On trunk only the cost model prevents vectorization of the s32 loop now (with generic tuning/arch). With core-avx2 I get for both innermost loops .L6: addl $1, %r10d vmovapd (%rbx,%r8), %ymm3 vfmadd231pd (%rax,%r8), %ymm3, %ymm0 addq $32, %r8 cmpl %r12d, %r10d jb .L6 ... .L26: addl $1, %ecx vmovupd (%rdi,%rax), %ymm4 vfmadd231pd (%rsi,%rax), %ymm4, %ymm0 addq $32, %rax cmpl %r8d, %ecx jb .L26 ... with only the reduction after it varying.
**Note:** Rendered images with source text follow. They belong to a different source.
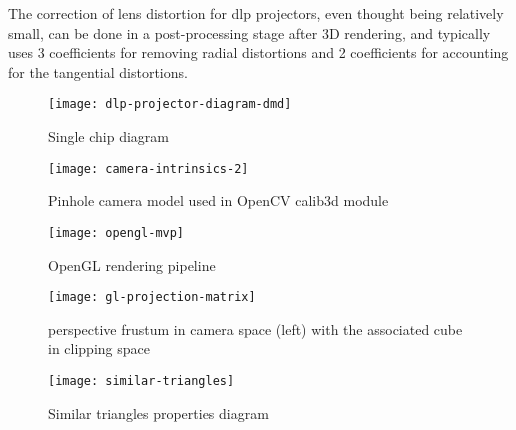 The correction of lens distortion for \gls{dlp} projectors, even thought being relatively small, can be done in a post-processing stage after 3D rendering, and typically uses 3 coefficients for removing radial distortions and 2 coefficients for accounting for the tangential distortions.


\begin{figure}[!ht]
	\centering
	\texttt{[image: dlp-projector-diagram-dmd]}
	\caption[Single chip  diagram]{Single chip  diagram\protect\footnotemark}
	\label{fig:dlp-projector-diagram-dmd}
\end{figure}

\begin{figure}[!ht]
	\centering
	\texttt{[image: camera-intrinsics-2]}
	\caption[Pinhole camera model used in OpenCV calib3d module]{Pinhole camera model used in OpenCV calib3d module\protect\footnotemark}
	\label{fig:camera-intrinsics}
\end{figure}

\begin{figure}[!ht]
	\centering
	\texttt{[image: opengl-mvp]}
	\caption[OpenGL rendering pipeline]{OpenGL rendering pipeline\protect\footnotemark}
	\label{fig:opengl-mvp}
\end{figure}

\begin{figure}[!ht]
	\centering
	\texttt{[image: gl-projection-matrix]}
	\caption[{ perspective frustum in camera space (left) with the associated  cube in clipping space}]{{ perspective frustum in camera space (left) with the associated  cube in clipping space}\protect\footnotemark}
	\label{fig:ndc}
\end{figure}

\begin{figure}[!ht]
	\centering
	\texttt{[image: similar-triangles]}
	\caption[Similar triangles properties diagram]{Similar triangles properties diagram\protect\footnotemark}
	\label{fig:similar-triangles}
\end{figure}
With forcing avx128 the s32 loop isn't vectorized (cost model again): t.f90:22:0: note: Cost model analysis: Vector inside of loop cost: 16 Vector prologue cost: 8 Vector epilogue cost: 12 Scalar iteration cost: 8 Scalar outside cost: 6 Vector outside cost: 20 prologue iterations: 0 epilogue iterations: 1
We are generating the same vectorized loop for S31 and S32 now.